▶ What to produce
Scan the entries below. List each line with "begin".

▶ Provided material
.....

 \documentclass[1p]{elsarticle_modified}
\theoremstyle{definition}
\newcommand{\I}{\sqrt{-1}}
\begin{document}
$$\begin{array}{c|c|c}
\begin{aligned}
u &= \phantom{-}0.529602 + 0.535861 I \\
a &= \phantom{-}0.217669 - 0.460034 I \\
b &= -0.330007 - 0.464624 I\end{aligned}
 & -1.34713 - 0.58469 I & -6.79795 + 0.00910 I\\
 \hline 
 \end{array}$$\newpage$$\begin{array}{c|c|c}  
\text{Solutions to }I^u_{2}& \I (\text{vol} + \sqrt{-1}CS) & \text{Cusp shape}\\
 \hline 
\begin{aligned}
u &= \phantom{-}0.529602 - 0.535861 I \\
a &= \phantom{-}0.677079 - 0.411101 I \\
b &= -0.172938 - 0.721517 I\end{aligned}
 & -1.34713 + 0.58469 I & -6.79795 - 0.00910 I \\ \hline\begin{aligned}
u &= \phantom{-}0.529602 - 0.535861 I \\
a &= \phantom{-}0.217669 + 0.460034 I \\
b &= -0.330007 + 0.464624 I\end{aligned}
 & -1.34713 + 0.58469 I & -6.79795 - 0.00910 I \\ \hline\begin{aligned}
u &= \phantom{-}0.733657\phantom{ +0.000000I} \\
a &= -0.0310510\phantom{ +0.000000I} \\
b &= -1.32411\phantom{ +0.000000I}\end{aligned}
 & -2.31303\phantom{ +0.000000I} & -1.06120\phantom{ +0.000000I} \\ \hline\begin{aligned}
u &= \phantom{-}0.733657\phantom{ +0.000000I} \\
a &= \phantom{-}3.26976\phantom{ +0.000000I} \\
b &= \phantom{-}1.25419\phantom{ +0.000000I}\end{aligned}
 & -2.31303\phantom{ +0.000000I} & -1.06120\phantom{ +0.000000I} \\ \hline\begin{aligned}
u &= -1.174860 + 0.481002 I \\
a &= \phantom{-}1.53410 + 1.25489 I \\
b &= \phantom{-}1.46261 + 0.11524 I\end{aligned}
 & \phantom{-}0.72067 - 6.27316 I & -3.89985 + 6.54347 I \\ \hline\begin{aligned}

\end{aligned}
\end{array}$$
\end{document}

.....

▶ Exercise output
\begin{document}
$$\begin{array}{c|c|c}
\begin{aligned}
 \end{array}$$\newpage$$\begin{array}{c|c|c}  
\begin{aligned}
 & -1.34713 + 0.58469 I & -6.79795 - 0.00910 I \\ \hline\begin{aligned}
 & -1.34713 + 0.58469 I & -6.79795 - 0.00910 I \\ \hline\begin{aligned}
 & -2.31303\phantom{ +0.000000I} & -1.06120\phantom{ +0.000000I} \\ \hline\begin{aligned}
 & -2.31303\phantom{ +0.000000I} & -1.06120\phantom{ +0.000000I} \\ \hline\begin{aligned}
 & \phantom{-}0.72067 - 6.27316 I & -3.89985 + 6.54347 I \\ \hline\begin{aligned}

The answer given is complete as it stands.